Life is magic. You are here this minute and gone the next. This is a line a character in Ekti Tarar Khonje says...

Ekti Tara KhonjeProducers: Aniruddha Roychoudhury,Indrani Mukherjee and Jeet Banerjee
Direction and Cinematography: Avik Mukherjee

Life is magic. You are here this minute and gone the next. This is a line a character in Ekti Tarar Khonje says. This is a pithy one-liner that defines the film. It is about the journey of Abhishek (Shayan Munshi),a shy and introvert young man from small town in search of fame,glamour and money in the big bad city of Kolkata. He wants to become an actor.
The journey gets skewed when he realises he has the rare gift of foreseeing the deaths of people. As he steps in front of the camera playing the negative second lead in a crime thriller,his screen role and his real life get strangely entwined and he finds himself sucked into a dangerous world he cannot get out of. A don who heads an agency for drug-running,contract killing,etc. with a signature modus-operandi for murder,takes a fancy to Abhishek when he has a premonition of the dons death and saves him from an accident.

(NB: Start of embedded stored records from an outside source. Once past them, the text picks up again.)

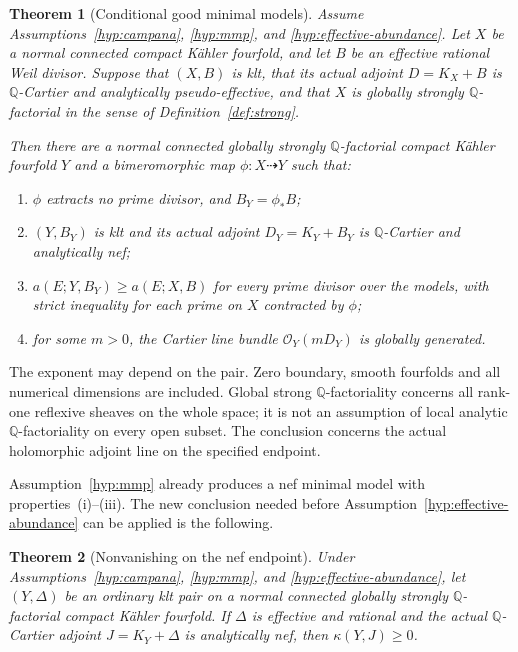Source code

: \documentclass[11pt,letterpaper]{article}
\newtheorem{theorem}{Theorem}[section]
\theoremstyle{definition}
\theoremstyle{remark}
\begin{document}
\begin{theorem}[Conditional good minimal models]\label{thm:main}
Assume Assumptions~\ref{hyp:campana}, \ref{hyp:mmp}, and
\ref{hyp:effective-abundance}. Let \(X\) be a normal connected
compact K\"ahler fourfold, and let \(B\) be an effective rational
Weil divisor. Suppose that \((X,B)\) is klt, that its actual adjoint
\(D=K_X+B\) is \(\mathbb{Q}\)-Cartier and analytically
pseudo-effective, and that \(X\) is globally strongly
\(\mathbb{Q}\)-factorial in the sense of Definition~\ref{def:strong}.

Then there are a normal connected globally strongly
\(\mathbb{Q}\)-factorial compact K\"ahler fourfold \(Y\) and a
bimeromorphic map \(\phi:X\dashrightarrow Y\) such that:
\begin{enumerate}[label=\textup{(\roman*)}]
\item \(\phi\) extracts no prime divisor, and
      \(B_Y=\phi_*B\);
\item \((Y,B_Y)\) is klt and its actual adjoint
      \(D_Y=K_Y+B_Y\) is \(\mathbb{Q}\)-Cartier and analytically nef;
\item \(a(E;Y,B_Y)\ge a(E;X,B)\) for every prime divisor over
      the models, with strict inequality for each prime on \(X\)
      contracted by \(\phi\);
\item for some \(m>0\), the Cartier line bundle
      \(\mathcal{O}_Y(mD_Y)\) is globally generated.
\end{enumerate}
\end{theorem}

The exponent may depend on the pair. Zero boundary, smooth fourfolds
and all numerical dimensions are included. Global strong
\(\mathbb{Q}\)-factoriality concerns all rank-one reflexive sheaves on
the whole space; it is not an assumption of local analytic
\(\mathbb{Q}\)-factoriality on every open subset. The conclusion concerns
the actual holomorphic adjoint line on the specified endpoint.

Assumption~\ref{hyp:mmp} already produces a nef minimal model with
properties~\textup{(i)}--\textup{(iii)}. The new conclusion needed
before Assumption~\ref{hyp:effective-abundance} can be applied is
the following.

\begin{theorem}[Nonvanishing on the nef endpoint]
\label{thm:nonvanishing}
Under Assumptions~\ref{hyp:campana}, \ref{hyp:mmp}, and
\ref{hyp:effective-abundance}, let \((Y,\Delta)\) be an ordinary
klt pair on a normal connected globally strongly
\(\mathbb{Q}\)-factorial compact K\"ahler fourfold. If \(\Delta\)
is effective and rational and the actual \(\mathbb{Q}\)-Cartier adjoint
\(J=K_Y+\Delta\) is analytically nef, then
\(\kappa(Y,J)\ge0\).
\end{theorem}
\end{document}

The dons right hand guy,Ganga (Dibyendu Bhattacharya) tempts him with a heavy pay packet. His love affair with Rani (Arpita Chatterjee),the niece of Ananda Babu (Dhritiman Chatterjee),the landlord is threatened by his unwitting involvement in crime.
Technical expertise often has a perennial argument with the content of a film. Filmmakers try to achieve a harmonious balance between the two. Sometimes,for a debutant director,it could become a fight between these two priorities. This is precisely what goes wrong with Avik Mukherjees directorial debut film Ekti Tarar Khonje. It is alright to explore multiple perspectives in a narrative. But it is really an uphill task to get these perspectives in place without placing the audience in a tizzy.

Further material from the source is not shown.